File suffix Source Encoding Role
_ct.nii.gz CT int16 HU Chest CT volume
_nodule.nii.gz DICOM SEG uint8 {0,1} Gold-standard nodule — majority vote of 3 radiologists
_vessel.nii.gz DICOM SEG uint8 {0,1} Blood vessel, manual (used for validation)
_fusion_lesion.nii.gz DICOM FUSION uint8 {0,1} Lesion mapped from 3-D histology (orig code 7)
_fusion_invasion.nii.gz DICOM FUSION uint8 {0,1} Invasive-adenocarcinoma component mapped from histology (orig code 306)
_fusion_vessel.nii.gz DICOM FUSION uint8 {0,1} Blood vessels mapped from histology (orig code 32)

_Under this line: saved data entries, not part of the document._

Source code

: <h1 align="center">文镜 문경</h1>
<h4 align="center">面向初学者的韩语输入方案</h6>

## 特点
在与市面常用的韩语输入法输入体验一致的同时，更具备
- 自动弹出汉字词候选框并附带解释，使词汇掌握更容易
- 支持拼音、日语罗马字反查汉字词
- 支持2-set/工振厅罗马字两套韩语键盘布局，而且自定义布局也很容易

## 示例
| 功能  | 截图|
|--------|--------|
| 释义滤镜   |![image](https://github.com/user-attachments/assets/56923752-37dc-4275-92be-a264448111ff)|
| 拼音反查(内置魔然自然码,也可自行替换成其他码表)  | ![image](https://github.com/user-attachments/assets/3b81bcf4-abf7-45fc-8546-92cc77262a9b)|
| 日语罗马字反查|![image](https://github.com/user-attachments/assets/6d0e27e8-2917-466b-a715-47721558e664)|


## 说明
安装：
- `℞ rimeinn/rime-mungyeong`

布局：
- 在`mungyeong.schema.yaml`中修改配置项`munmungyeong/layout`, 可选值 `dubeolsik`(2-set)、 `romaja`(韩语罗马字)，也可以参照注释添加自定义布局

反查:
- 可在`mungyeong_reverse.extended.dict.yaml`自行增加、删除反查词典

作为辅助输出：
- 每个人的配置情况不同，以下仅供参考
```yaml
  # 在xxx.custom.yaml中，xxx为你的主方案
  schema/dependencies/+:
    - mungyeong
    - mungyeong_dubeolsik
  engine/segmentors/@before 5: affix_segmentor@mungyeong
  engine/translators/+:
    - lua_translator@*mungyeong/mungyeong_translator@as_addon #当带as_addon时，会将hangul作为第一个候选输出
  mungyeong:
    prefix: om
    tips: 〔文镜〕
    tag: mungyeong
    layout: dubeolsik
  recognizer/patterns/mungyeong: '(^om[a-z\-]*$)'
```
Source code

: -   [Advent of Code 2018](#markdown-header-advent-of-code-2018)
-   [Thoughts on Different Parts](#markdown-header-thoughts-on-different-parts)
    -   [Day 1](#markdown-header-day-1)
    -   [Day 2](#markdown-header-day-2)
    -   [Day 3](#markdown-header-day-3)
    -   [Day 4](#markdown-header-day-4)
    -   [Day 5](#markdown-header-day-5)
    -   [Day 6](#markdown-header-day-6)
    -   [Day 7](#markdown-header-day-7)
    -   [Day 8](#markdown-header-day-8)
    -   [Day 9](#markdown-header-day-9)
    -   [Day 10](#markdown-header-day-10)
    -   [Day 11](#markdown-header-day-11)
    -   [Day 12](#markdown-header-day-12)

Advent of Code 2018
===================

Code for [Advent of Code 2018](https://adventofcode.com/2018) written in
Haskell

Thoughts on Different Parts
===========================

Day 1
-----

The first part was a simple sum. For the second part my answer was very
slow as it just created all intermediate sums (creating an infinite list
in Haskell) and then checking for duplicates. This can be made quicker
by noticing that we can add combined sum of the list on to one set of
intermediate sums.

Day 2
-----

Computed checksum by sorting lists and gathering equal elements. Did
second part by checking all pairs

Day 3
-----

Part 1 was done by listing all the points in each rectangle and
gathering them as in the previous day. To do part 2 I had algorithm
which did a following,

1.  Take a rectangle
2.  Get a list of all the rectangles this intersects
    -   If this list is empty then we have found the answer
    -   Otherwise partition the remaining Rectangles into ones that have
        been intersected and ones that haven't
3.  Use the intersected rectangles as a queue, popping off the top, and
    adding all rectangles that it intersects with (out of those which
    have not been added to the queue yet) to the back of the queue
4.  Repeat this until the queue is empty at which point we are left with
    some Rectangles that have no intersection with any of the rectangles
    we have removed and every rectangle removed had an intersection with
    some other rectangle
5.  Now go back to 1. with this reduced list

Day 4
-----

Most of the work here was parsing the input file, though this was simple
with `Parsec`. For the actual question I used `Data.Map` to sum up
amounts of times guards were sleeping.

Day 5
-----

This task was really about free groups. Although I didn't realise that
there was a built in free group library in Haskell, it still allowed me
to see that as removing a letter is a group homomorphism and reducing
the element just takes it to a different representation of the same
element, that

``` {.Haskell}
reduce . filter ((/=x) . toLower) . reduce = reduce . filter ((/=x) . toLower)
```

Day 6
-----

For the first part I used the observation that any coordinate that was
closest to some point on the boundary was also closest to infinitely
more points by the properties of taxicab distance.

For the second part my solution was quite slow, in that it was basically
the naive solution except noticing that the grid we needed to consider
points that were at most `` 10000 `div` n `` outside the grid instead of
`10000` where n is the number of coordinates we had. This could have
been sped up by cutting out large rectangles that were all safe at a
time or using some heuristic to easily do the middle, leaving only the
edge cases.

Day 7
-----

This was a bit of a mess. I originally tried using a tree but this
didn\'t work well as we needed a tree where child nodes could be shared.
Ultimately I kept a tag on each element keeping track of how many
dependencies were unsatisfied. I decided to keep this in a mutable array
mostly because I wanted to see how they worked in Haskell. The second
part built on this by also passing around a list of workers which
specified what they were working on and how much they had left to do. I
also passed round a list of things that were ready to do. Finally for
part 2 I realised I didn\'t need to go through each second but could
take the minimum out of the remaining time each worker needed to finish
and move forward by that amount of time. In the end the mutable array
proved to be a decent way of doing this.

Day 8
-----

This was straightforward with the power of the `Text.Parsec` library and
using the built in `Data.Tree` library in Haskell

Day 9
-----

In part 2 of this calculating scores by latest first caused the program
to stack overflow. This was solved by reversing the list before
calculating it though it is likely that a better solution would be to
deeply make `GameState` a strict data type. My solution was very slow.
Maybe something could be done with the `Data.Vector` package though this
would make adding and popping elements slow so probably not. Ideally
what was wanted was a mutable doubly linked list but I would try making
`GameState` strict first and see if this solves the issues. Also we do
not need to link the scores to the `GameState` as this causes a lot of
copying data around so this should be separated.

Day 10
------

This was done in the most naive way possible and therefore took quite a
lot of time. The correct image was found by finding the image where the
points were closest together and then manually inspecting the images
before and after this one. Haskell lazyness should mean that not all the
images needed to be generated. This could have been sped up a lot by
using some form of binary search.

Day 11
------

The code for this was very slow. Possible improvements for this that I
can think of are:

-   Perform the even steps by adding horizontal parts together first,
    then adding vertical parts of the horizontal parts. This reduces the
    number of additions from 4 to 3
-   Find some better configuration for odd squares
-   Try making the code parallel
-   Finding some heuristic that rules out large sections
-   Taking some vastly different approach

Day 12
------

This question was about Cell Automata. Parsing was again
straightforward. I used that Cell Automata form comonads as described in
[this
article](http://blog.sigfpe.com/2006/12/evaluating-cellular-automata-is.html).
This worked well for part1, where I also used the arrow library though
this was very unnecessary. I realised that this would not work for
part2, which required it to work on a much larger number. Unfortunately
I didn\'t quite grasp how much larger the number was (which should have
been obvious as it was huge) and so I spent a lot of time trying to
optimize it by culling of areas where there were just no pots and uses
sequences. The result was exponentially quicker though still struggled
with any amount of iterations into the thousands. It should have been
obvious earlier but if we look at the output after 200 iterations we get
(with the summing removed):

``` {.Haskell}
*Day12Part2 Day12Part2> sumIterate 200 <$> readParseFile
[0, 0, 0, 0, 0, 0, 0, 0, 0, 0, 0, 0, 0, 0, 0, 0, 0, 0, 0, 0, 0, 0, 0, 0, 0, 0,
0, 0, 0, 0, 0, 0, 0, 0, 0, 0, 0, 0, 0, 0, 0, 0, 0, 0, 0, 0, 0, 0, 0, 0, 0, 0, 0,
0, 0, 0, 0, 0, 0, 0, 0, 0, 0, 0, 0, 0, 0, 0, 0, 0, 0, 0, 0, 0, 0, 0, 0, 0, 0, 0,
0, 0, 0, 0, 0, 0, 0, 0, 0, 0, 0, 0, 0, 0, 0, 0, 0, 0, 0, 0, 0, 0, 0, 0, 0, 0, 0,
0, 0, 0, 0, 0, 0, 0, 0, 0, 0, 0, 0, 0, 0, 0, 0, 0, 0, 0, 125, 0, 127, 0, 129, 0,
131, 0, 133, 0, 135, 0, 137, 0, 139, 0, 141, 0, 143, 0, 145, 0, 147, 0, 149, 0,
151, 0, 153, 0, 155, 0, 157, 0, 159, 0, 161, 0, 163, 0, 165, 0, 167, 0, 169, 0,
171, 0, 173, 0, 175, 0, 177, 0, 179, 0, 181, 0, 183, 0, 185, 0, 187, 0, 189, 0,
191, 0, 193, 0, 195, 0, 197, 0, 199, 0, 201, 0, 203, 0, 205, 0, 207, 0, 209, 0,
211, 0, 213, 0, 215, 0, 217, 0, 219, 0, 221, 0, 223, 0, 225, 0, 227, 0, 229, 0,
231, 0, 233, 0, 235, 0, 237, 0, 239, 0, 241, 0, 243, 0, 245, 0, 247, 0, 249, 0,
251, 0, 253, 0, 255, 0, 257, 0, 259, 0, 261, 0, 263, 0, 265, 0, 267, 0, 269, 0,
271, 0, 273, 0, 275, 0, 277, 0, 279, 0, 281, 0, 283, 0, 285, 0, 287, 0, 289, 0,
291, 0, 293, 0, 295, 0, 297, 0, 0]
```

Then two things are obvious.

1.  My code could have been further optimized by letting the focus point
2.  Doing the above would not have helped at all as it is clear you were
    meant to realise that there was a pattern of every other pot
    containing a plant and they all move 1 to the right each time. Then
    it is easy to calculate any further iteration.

metadata.csv lists, per patient, the CT reconstruction used, shape, spacing, origin, and the voxel count + original (pre-binarization) code value of each mask.

Recommended ground truth

For nodule/lesion segmentation benchmarking, use _nodule — the paper's designated gold standard ("a voxel within the nodule annotation of at least two of three raters was included in the consensus delineation"). The fusion_* masks are derived (histology-registered) ground truth of disease extent and are best treated as a distinct, harder task. Masks were binarized from the source label codes.

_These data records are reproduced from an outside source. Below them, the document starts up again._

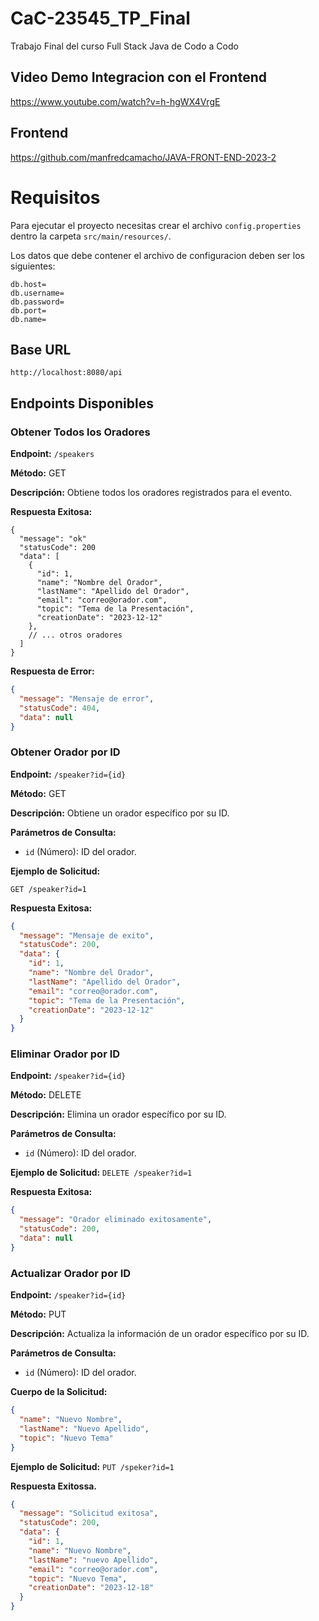 # CaC-23545_TP_Final
Trabajo Final del curso Full Stack Java de Codo a Codo

## Video Demo Integracion con el Frontend

https://www.youtube.com/watch?v=h-hgWX4VrgE

## Frontend

https://github.com/manfredcamacho/JAVA-FRONT-END-2023-2

# Requisitos
Para ejecutar el proyecto necesitas crear el archivo `config.properties` dentro la carpeta `src/main/resources/`.

Los datos que debe contener el archivo de configuracion deben ser los siguientes:

```config
db.host=
db.username=
db.password=
db.port=
db.name=
```

## Base URL
`http://localhost:8080/api`

## Endpoints Disponibles

### Obtener Todos los Oradores

**Endpoint:** `/speakers`

**Método:** GET

**Descripción:** Obtiene todos los oradores registrados para el evento.

**Respuesta Exitosa:**
```json5
{
  "message": "ok"
  "statusCode": 200
  "data": [
    {
      "id": 1,
      "name": "Nombre del Orador",
      "lastName": "Apellido del Orador",
      "email": "correo@orador.com",
      "topic": "Tema de la Presentación",
      "creationDate": "2023-12-12"
    },
    // ... otros oradores
  ]
}
```

**Respuesta de Error:**
```json
{
  "message": "Mensaje de error",
  "statusCode": 404,
  "data": null
}
```

### Obtener Orador por ID

**Endpoint:** `/speaker?id={id}`

**Método:** GET

**Descripción:** Obtiene un orador específico por su ID.

**Parámetros de Consulta:**
- `id` (Número): ID del orador.

**Ejemplo de Solicitud:**

`GET /speaker?id=1`

**Respuesta Exitosa:**
```json
{
  "message": "Mensaje de exito",
  "statusCode": 200,
  "data": {
    "id": 1,
    "name": "Nombre del Orador",
    "lastName": "Apellido del Orador",
    "email": "correo@orador.com",
    "topic": "Tema de la Presentación",
    "creationDate": "2023-12-12"
  }
}
```

### Eliminar Orador por ID

**Endpoint:** `/speaker?id={id}`

**Método:** DELETE

**Descripción:** Elimina un orador específico por su ID.

**Parámetros de Consulta:**
- `id` (Número): ID del orador.

**Ejemplo de Solicitud:**
`DELETE /speaker?id=1`

**Respuesta Exitosa:**
```json
{
  "message": "Orador eliminado exitosamente",
  "statusCode": 200,
  "data": null
}
```

### Actualizar Orador por ID

**Endpoint:** `/speaker?id={id}`

**Método:** PUT

**Descripción:** Actualiza la información de un orador específico por su ID.

**Parámetros de Consulta:**
- `id` (Número): ID del orador.

**Cuerpo de la Solicitud:**
```json
{
  "name": "Nuevo Nombre",
  "lastName": "Nuevo Apellido",
  "topic": "Nuevo Tema"
}
```

**Ejemplo de Solicitud:**
`PUT /speker?id=1`

**Respuesta Exitossa.**
```json
{
  "message": "Solicitud exitosa",
  "statusCode": 200,
  "data": {
    "id": 1,
    "name": "Nuevo Nombre",
    "lastName": "nuevo Apellido",
    "email": "correo@orador.com",
    "topic": "Nuevo Tema",
    "creationDate": "2023-12-18"
  }
}
```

Per-patient CT reconstruction

The masks were drawn on one specific CT reconstruction per patient (the kernel varies — e.g. patient 0005's masks align to the lung kernel, not soft-tissue); each patient's stored CT is the recon whose voxel grid matches its masks exactly.

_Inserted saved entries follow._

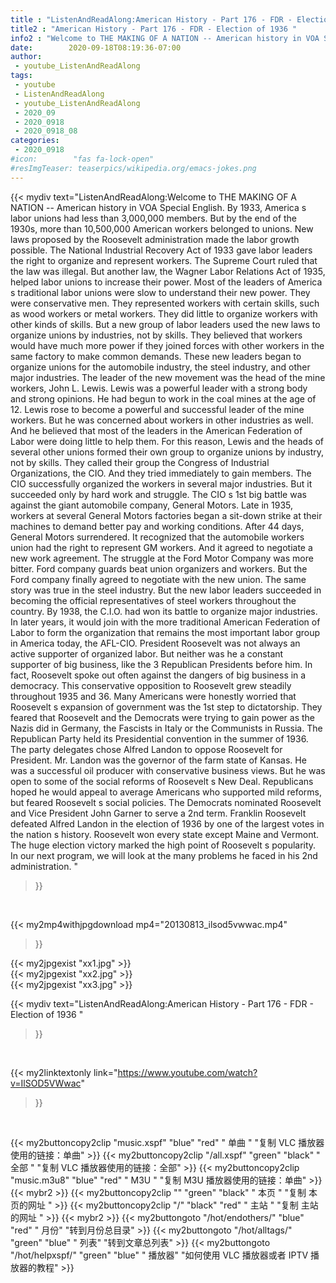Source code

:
 ```yaml
---
title : "ListenAndReadAlong:American History - Part 176 - FDR - Election of 1936 "
title2 : "American History - Part 176 - FDR - Election of 1936 "
info2 : "Welcome to THE MAKING OF A NATION -- American history in VOA Special English. By 1933, America s labor unions had less than 3,000,000 members. But by the end of the 1930s, more than 10,500,000 American workers belonged to unions. New laws proposed by the Roosevelt administration made the labor growth possible. The National Industrial Recovery Act of 1933 gave labor leaders the right to organize and represent workers. The Supreme Court ruled that the law was illegal. But another law, the Wagner Labor Relations Act of 1935, helped labor unions to increase their power. Most of the leaders of America s traditional labor unions were slow to understand their new power. They were conservative men. They represented workers with certain skills, such as wood workers or metal workers. They did little to organize workers with other kinds of skills. But a new group of labor leaders used the new laws to organize unions by industries, not by skills. They believed that workers would have much more power if they joined forces with other workers in the same factory to make common demands. These new leaders began to organize unions for the automobile industry, the steel industry, and other major industries. The leader of the new movement was the head of the mine workers, John L. Lewis. Lewis was a powerful leader with a strong body and strong opinions. He had begun to work in the coal mines at the age of 12. Lewis rose to become a powerful and successful leader of the mine workers. But he was concerned about workers in other industries as well. And he believed that most of the leaders in the American Federation of Labor were doing little to help them. For this reason, Lewis and the heads of several other unions formed their own group to organize unions by industry, not by skills. They called their group the Congress of Industrial Organizations, the CIO. And they tried immediately to gain members. The CIO successfully organized the workers in several major industries. But it succeeded only by hard work and struggle. The CIO s 1st big battle was against the giant automobile company, General Motors. Late in 1935, workers at several General Motors factories began a  sit-down  strike at their machines to demand better pay and working conditions. After 44 days, General Motors surrendered. It recognized that the automobile workers  union had the right to represent GM workers. And it agreed to negotiate a new work agreement. The struggle at the Ford Motor Company was more bitter. Ford company guards beat union organizers and workers. But the Ford company finally agreed to negotiate with the new union. The same story was true in the steel industry. But the new labor leaders succeeded in becoming the official representatives of steel workers throughout the country. By 1938, the C.I.O. had won its battle to organize major industries. In later years, it would join with the more traditional American Federation of Labor to form the organization that remains the most important labor group in America today, the AFL-CIO. President Roosevelt was not always an active supporter of organized labor. But neither was he a constant supporter of big business, like the 3 Republican Presidents before him. In fact, Roosevelt spoke out often against the dangers of big business in a democracy. This conservative opposition to Roosevelt grew steadily throughout 1935 and 36. Many Americans were honestly worried that Roosevelt s expansion of government was the 1st step to dictatorship. They feared that Roosevelt and the Democrats were trying to gain power as the Nazis did in Germany, the Fascists in Italy or the Communists in Russia. The Republican Party held its Presidential convention in the summer of 1936. The party delegates chose Alfred Landon to oppose Roosevelt for President. Mr. Landon was the governor of the farm state of Kansas. He was a successful oil producer with conservative business views. But he was open to some of the social reforms of Roosevelt s New Deal. Republicans hoped he would appeal to average Americans who supported mild reforms, but feared Roosevelt s social policies. The Democrats nominated Roosevelt and Vice President John Garner to serve a 2nd term. Franklin Roosevelt defeated Alfred Landon in the election of 1936 by one of the largest votes in the nation s history. Roosevelt won every state except Maine and Vermont. The huge election victory marked the high point of Roosevelt s popularity. In our next program, we will look at the many problems he faced in his 2nd administration. "
date:        2020-09-18T08:19:36-07:00
author:
 - youtube_ListenAndReadAlong
tags:
 - youtube
 - ListenAndReadAlong
 - youtube_ListenAndReadAlong
 - 2020_09
 - 2020_0918
 - 2020_0918_08
categories:
 - 2020_0918
#icon:        "fas fa-lock-open"
#resImgTeaser: teaserpics/wikipedia.org/emacs-jokes.png
---
```


{{< mydiv text="ListenAndReadAlong:Welcome to THE MAKING OF A NATION -- American history in VOA Special English. By 1933, America s labor unions had less than 3,000,000 members. But by the end of the 1930s, more than 10,500,000 American workers belonged to unions. New laws proposed by the Roosevelt administration made the labor growth possible. The National Industrial Recovery Act of 1933 gave labor leaders the right to organize and represent workers. The Supreme Court ruled that the law was illegal. But another law, the Wagner Labor Relations Act of 1935, helped labor unions to increase their power. Most of the leaders of America s traditional labor unions were slow to understand their new power. They were conservative men. They represented workers with certain skills, such as wood workers or metal workers. They did little to organize workers with other kinds of skills. But a new group of labor leaders used the new laws to organize unions by industries, not by skills. They believed that workers would have much more power if they joined forces with other workers in the same factory to make common demands. These new leaders began to organize unions for the automobile industry, the steel industry, and other major industries. The leader of the new movement was the head of the mine workers, John L. Lewis. Lewis was a powerful leader with a strong body and strong opinions. He had begun to work in the coal mines at the age of 12. Lewis rose to become a powerful and successful leader of the mine workers. But he was concerned about workers in other industries as well. And he believed that most of the leaders in the American Federation of Labor were doing little to help them. For this reason, Lewis and the heads of several other unions formed their own group to organize unions by industry, not by skills. They called their group the Congress of Industrial Organizations, the CIO. And they tried immediately to gain members. The CIO successfully organized the workers in several major industries. But it succeeded only by hard work and struggle. The CIO s 1st big battle was against the giant automobile company, General Motors. Late in 1935, workers at several General Motors factories began a  sit-down  strike at their machines to demand better pay and working conditions. After 44 days, General Motors surrendered. It recognized that the automobile workers  union had the right to represent GM workers. And it agreed to negotiate a new work agreement. The struggle at the Ford Motor Company was more bitter. Ford company guards beat union organizers and workers. But the Ford company finally agreed to negotiate with the new union. The same story was true in the steel industry. But the new labor leaders succeeded in becoming the official representatives of steel workers throughout the country. By 1938, the C.I.O. had won its battle to organize major industries. In later years, it would join with the more traditional American Federation of Labor to form the organization that remains the most important labor group in America today, the AFL-CIO. President Roosevelt was not always an active supporter of organized labor. But neither was he a constant supporter of big business, like the 3 Republican Presidents before him. In fact, Roosevelt spoke out often against the dangers of big business in a democracy. This conservative opposition to Roosevelt grew steadily throughout 1935 and 36. Many Americans were honestly worried that Roosevelt s expansion of government was the 1st step to dictatorship. They feared that Roosevelt and the Democrats were trying to gain power as the Nazis did in Germany, the Fascists in Italy or the Communists in Russia. The Republican Party held its Presidential convention in the summer of 1936. The party delegates chose Alfred Landon to oppose Roosevelt for President. Mr. Landon was the governor of the farm state of Kansas. He was a successful oil producer with conservative business views. But he was open to some of the social reforms of Roosevelt s New Deal. Republicans hoped he would appeal to average Americans who supported mild reforms, but feared Roosevelt s social policies. The Democrats nominated Roosevelt and Vice President John Garner to serve a 2nd term. Franklin Roosevelt defeated Alfred Landon in the election of 1936 by one of the largest votes in the nation s history. Roosevelt won every state except Maine and Vermont. The huge election victory marked the high point of Roosevelt s popularity. In our next program, we will look at the many problems he faced in his 2nd administration. "
>}}
<br>


{{< my2mp4withjpgdownload mp4="20130813_ilsod5vwwac.mp4"
>}}

{{< my2jpgexist "xx1.jpg" >}}<br>
{{< my2jpgexist "xx2.jpg" >}}<br>
{{< my2jpgexist "xx3.jpg" >}}<br>



{{< mydiv text="ListenAndReadAlong:American History - Part 176 - FDR - Election of 1936 "
>}}
<br>

{{< my2linktextonly link="https://www.youtube.com/watch?v=IlSOD5VWwac"
>}}


<br>

{{< my2buttoncopy2clip "music.xspf"        "blue"   "red"    " 单曲 "  "复制 VLC 播放器使用的链接：单曲" >}} {{< my2buttoncopy2clip "/all.xspf"         "green"  "black"  " 全部 "  "复制 VLC 播放器使用的链接：全部" >}} {{< my2buttoncopy2clip "music.m3u8"        "blue"   "red"    " M3U  "    "复制 M3U 播放器使用的链接：单曲" >}} {{< mybr2 >}} {{< my2buttoncopy2clip ""                  "green"  "black"  " 本页 "    "复制 本页的网址 " >}} {{< my2buttoncopy2clip "/"                 "black"  "red"    " 主站 "    "复制 主站的网址 " >}} {{< mybr2 >}} {{< my2buttongoto      "/hot/endothers/"   "blue"   "red"    " 月份"   "转到月份总目录" >}} {{< my2buttongoto      "/hot/alltags/"     "green"  "blue"   " 列表"   "转到文章总列表" >}} {{< my2buttongoto      "/hot/helpxspf/"    "green"  "blue"   " 播放器" "如何使用 VLC 播放器或者 IPTV 播放器的教程" >}}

Patient CT reconstruction Shape (z,y,x) Spacing (x,y,z) mm
LungFCP-01-0001 Thorax 2.0 B31f (321, 512, 512) (0.76, 0.76, 1.0)
LungFCP-01-0002 (axial, 337 sl.) (337, 512, 512) (0.66, 0.66, 1.0)
LungFCP-01-0003 Chest/Abd/Pel 5.0 B30f Soft Tiss (125, 512, 512) (0.732, 0.732, 5.0)
LungFCP-01-0004 Chest 2.0 B30f Soft Tissue (308, 512, 512) (0.719, 0.719, 1.0)
LungFCP-01-0005 Thorax 2.0 B70f Lung (126, 512, 512) (0.574, 0.574, 2.0)
LungFCP-01-0006 Lung (385, 512, 512) (0.801, 0.801, 1.0)

Integrity notes

  • Provenance — official. Downloaded from the TCIA NBIA REST API (public, no login). Source: Madabhushi & Rusu (2018), data from University Hospitals Cleveland Medical Center + Case Western Reserve University. Patient count 6/6 matches the paper. Masks/CT are author-generated DICOM image stacks (Manufacturer = github.com/mirabelarusu/RadPathFusionLung), converted to NIfTI with SimpleITK.
  • Faithful naming. This is the CT + masks subset of "Lung-Fused-CT-Pathology"; the raw whole-slide pathology component is excluded (see Scope above).
  • Cross-dataset overlap — none known. Single-institution surgical cohort (Cleveland/CWRU), selected for resected GGNs with matched ex-vivo histology — disjoint from LIDC-IDRI / LUNA16 / NSCLC-Radiomics / 4D-Lung / MSD-Lung. No shared identifier column exists.

Provenance & citation

License CC BY 3.0 — please cite the paper and the TCIA collection DOI. For research and educational use; not for clinical decision-making.